The Vatican has never publicly said that the Grail of Valencia was the actual cup used by Christ. The nearest that the church will come to endorsing the grail is to say that it could possibly be the cup that Jesus used. Nevertheless, Pope John Paul II celebrated mass with the Holy Chalice in Valencia in November 1982, when he referred to the grail as “a witness to Christ's passage on earth”. In July 2006 Pope Benedict XVI also celebrated mass with the Holy Chalice calling it “this most famous chalice” paraphrasing words in the Roman Canon said to have been used by the first popes to refer to the Holy Grail before the 4th century in Rome.
The Sacro Catino, or The grail of Genoa.
The other Grail, or Sacro Catino, in Genoa is very different in shape to the one in Valencia. It’s not a cup but a hexagonal dish made of green Egyptian glass. It was brought to Genoa by Guglielmo Embriaco as part of the spoils from the conquest of Caesarea in 1101. Embriaco was a Genoese merchant and military leader who came to the assistance of the Crusader States in the aftermath of the First Crusade. Even though Embriaco would later be considered as one of the founders of The Republic of Genoa, the Genuese did not have much respect for him. His nickname amongst his own countrymen was William the drunkard, and during the campaign, which was finally successful, he acquired a second sobriquet of William the mallethead. Guglielmo accepted the grail because he was told that it was, “made of a single emerald” a precious stone thought to have miraculous powers. It was not considered to be a holy relic until after the widespread success of the grail romances and the amplification of the legend by Jacobus de Voragine in 1290 in his literary work, Chronicon.
When Napoleon invaded in 1805 he seized the bowl and took it to Paris where it was damaged, and the world found out that it was not made from emerald but glass. It was returned to Genoa in 1816 where its popularity is still as great as ever.
The Chalice of Doña Urraca
The final Spanish grail is known as the Chalice of Doña Urraca and is kept in the Basilica of San Isidoro in León, Spain. It had never been considered as a Holy Chalice, and was only proposed as such in a 2014 book called Los Reyes del Grial. The book, which develops the hypothesis that this cup had been taken by Egyptian troops following the invasion of Jerusalem and the looting of the Church of the Holy Sepulchre, then given by the Emir of Egypt to the Emir of Denia, who in the 11th century gave it to the Kings of León in order for them to spare his city in the Reconquista. Only the writer of the book claims that it is anything but an elaborately worked fake.

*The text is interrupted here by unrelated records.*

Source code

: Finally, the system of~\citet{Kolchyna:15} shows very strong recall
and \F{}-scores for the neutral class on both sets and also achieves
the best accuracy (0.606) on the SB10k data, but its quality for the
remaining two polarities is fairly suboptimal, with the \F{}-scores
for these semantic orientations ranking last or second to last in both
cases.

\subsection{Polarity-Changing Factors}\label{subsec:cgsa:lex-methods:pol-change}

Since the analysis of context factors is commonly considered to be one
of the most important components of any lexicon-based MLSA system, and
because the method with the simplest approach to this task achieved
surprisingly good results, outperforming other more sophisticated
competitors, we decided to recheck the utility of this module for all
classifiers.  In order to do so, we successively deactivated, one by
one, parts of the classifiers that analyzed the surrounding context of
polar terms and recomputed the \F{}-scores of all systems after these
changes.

In the light of all the fabulous stories and romances written about the grail over the centuries, including all the modern books like Da Vinci Code and films like The Last Crusade, should we consider all the grails to be nothing more than elaborate fakes? The true story of the cup has been lost in all the fantasy and conspiracy generated by writers. I like to think that Indianna Jones has it right; when asked to choose the true true cup from all the bejewweled and golden chalices he spurns them and picks a simple cup as would be used by a carpenter.